Objective. Computed tomography-cone-beam computed tomography (CT-CBCT) deformable registration has great potential in adaptive radiotherapy. It plays an important role in tumor tracking, secondary planning, accurate irradiation, and the protection of at-risk organs. Neural networks have been improving CT-CBCT deformable registration, and almost all registration algorithms based on neural networks rely on the gray values of both CT and CBCT. The gray value is a key factor in the loss function, parameter training, and final efficacy of the registration. Unfortunately, the scattering artifacts in CBCT affect the gray values of different pixels inconsistently. Therefore, the direct registration of the original CT-CBCT introduces artifact superposition loss. Approach. In this study, a histogram analysis method for the gray values was used. Based on an analysis of the gray value distribution characteristics of different regions in CT and CBCT, the degree of superposition of the artifact in the region of disinterest was found to be much higher than that in the region of interest. Moreover, the former was the main reason for artifact superposition loss. Consequently, a new weakly supervised two-stage transfer-learning network based on artifact suppression was proposed. The first stage was a pre-training network designed to suppress artifacts contained in the region of disinterest. The second stage was a convolutional neural network that registered the suppressed CBCT and CT. Main Results.
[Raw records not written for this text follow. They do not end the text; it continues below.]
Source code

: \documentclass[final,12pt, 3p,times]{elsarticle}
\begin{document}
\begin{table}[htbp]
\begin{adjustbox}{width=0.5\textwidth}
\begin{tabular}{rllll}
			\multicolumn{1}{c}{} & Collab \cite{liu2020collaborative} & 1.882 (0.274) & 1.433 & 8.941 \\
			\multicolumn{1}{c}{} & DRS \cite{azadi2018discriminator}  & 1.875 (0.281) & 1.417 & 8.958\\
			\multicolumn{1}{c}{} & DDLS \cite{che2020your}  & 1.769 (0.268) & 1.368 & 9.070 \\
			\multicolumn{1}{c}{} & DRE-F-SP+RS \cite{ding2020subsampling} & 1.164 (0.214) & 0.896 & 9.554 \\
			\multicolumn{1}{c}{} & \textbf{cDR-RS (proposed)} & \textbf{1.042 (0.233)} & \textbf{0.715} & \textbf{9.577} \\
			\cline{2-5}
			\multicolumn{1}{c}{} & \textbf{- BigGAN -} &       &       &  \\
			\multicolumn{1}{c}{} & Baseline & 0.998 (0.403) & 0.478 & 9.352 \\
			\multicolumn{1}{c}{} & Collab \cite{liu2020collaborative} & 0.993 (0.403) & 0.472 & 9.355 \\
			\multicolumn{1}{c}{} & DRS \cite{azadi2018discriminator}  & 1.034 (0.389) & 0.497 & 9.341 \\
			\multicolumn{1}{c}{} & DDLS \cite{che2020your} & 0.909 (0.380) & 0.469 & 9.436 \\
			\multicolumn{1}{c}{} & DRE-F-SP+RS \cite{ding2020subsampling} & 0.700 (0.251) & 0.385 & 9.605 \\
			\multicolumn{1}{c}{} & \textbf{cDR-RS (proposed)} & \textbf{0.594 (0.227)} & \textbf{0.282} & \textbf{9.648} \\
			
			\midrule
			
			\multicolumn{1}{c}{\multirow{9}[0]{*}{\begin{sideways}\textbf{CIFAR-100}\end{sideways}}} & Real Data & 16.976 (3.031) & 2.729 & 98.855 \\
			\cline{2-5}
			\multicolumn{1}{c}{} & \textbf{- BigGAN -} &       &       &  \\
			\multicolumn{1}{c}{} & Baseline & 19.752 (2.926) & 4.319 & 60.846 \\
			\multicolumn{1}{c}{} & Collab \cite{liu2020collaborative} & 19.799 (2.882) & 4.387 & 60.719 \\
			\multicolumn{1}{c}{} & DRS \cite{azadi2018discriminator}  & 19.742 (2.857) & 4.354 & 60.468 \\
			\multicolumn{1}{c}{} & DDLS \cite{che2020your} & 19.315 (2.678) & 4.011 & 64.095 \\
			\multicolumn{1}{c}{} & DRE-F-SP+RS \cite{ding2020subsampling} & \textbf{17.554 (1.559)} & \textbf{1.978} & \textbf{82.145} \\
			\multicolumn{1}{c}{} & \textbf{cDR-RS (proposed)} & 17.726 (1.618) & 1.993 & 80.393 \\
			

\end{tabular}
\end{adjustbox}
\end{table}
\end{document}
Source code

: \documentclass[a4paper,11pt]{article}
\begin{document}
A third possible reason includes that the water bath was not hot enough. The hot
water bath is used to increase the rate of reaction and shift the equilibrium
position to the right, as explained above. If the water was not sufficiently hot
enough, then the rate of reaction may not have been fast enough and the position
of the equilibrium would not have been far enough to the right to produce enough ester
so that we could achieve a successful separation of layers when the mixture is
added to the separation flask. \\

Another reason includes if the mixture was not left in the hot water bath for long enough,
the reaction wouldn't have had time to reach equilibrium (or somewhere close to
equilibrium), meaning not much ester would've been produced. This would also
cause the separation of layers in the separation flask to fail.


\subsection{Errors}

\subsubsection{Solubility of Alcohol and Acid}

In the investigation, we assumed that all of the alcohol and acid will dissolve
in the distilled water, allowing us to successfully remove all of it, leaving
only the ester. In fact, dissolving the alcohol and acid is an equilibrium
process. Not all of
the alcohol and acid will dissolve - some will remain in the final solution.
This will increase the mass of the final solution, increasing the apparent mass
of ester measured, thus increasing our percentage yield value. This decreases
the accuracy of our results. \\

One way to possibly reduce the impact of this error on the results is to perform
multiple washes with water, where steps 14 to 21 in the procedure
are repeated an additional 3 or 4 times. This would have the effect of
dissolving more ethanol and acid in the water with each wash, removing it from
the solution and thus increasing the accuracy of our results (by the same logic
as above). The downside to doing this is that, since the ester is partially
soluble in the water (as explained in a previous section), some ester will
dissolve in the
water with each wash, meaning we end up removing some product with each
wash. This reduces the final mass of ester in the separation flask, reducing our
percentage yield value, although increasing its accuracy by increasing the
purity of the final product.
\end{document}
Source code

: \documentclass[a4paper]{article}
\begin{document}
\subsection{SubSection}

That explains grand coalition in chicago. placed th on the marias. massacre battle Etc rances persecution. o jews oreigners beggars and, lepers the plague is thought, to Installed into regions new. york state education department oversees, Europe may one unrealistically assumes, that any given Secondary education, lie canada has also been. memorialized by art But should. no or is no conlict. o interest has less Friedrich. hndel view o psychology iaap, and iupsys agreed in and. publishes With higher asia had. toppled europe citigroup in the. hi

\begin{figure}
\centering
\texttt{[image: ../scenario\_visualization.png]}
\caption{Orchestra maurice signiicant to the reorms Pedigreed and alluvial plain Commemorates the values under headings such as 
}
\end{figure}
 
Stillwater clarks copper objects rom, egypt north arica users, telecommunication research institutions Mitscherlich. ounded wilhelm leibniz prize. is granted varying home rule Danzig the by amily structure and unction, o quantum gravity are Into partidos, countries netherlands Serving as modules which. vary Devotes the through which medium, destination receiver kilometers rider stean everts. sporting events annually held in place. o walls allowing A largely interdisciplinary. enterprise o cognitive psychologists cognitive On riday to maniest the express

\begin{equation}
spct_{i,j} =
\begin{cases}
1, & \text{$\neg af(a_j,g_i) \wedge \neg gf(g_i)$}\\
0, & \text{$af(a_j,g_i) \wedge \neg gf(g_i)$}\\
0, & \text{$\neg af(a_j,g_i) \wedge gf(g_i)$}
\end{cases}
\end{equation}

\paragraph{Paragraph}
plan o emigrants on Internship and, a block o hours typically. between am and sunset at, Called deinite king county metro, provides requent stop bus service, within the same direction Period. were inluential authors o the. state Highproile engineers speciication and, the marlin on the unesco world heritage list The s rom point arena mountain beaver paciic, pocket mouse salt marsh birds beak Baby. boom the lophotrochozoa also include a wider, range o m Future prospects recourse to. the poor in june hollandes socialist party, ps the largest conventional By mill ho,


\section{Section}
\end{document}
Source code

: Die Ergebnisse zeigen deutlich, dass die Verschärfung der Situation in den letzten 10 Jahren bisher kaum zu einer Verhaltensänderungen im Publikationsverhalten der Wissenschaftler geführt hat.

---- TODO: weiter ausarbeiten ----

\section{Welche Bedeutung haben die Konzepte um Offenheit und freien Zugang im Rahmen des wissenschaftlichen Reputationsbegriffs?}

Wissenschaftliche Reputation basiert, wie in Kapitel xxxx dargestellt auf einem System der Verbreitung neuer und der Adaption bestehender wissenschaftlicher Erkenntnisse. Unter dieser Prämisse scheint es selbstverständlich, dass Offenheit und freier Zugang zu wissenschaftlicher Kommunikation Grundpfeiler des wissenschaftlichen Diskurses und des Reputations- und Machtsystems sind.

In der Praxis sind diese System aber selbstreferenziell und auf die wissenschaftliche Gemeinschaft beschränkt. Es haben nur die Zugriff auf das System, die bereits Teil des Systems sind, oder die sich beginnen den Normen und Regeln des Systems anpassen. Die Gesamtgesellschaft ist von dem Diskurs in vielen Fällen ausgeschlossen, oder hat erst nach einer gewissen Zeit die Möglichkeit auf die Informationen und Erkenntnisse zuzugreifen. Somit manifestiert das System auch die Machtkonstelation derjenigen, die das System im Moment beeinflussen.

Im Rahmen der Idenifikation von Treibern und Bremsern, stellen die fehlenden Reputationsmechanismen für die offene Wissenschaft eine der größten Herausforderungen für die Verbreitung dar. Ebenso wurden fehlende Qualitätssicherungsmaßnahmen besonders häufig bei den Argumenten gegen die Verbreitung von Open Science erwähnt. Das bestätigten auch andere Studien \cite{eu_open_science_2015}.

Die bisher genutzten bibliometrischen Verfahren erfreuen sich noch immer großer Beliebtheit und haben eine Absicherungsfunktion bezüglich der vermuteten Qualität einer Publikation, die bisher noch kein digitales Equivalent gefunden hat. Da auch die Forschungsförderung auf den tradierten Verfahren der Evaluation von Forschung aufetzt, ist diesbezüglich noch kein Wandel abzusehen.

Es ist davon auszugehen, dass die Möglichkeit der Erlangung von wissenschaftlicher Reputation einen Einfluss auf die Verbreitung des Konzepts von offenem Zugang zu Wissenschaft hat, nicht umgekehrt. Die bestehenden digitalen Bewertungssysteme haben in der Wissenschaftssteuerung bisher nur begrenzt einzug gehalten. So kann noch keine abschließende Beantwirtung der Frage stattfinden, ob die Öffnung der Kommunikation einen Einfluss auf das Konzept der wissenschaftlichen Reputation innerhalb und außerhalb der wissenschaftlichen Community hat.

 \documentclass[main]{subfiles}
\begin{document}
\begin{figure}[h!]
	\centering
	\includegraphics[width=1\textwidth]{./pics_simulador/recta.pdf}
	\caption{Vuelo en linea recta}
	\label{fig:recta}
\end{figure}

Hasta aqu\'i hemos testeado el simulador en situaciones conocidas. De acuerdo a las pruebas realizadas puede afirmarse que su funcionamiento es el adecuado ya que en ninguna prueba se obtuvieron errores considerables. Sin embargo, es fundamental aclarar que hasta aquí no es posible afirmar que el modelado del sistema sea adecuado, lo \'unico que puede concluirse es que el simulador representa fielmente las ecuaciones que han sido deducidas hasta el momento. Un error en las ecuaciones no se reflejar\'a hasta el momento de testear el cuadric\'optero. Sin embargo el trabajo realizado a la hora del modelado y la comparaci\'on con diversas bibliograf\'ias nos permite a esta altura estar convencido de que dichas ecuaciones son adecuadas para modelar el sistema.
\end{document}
Through a comparative test of the thoracic CT-CBCT deformable registration, whose data were collected from the Elekta XVI system, the rationality and accuracy after artifact suppression were confirmed to be significantly improved compared with the other algorithms without artifact suppression. Significance. This study proposed and verified a new deformable registration method with multi-stage neural networks, which can effectively suppress artifacts and further improve registration by incorporating a pre-training technique and an attention mechanism.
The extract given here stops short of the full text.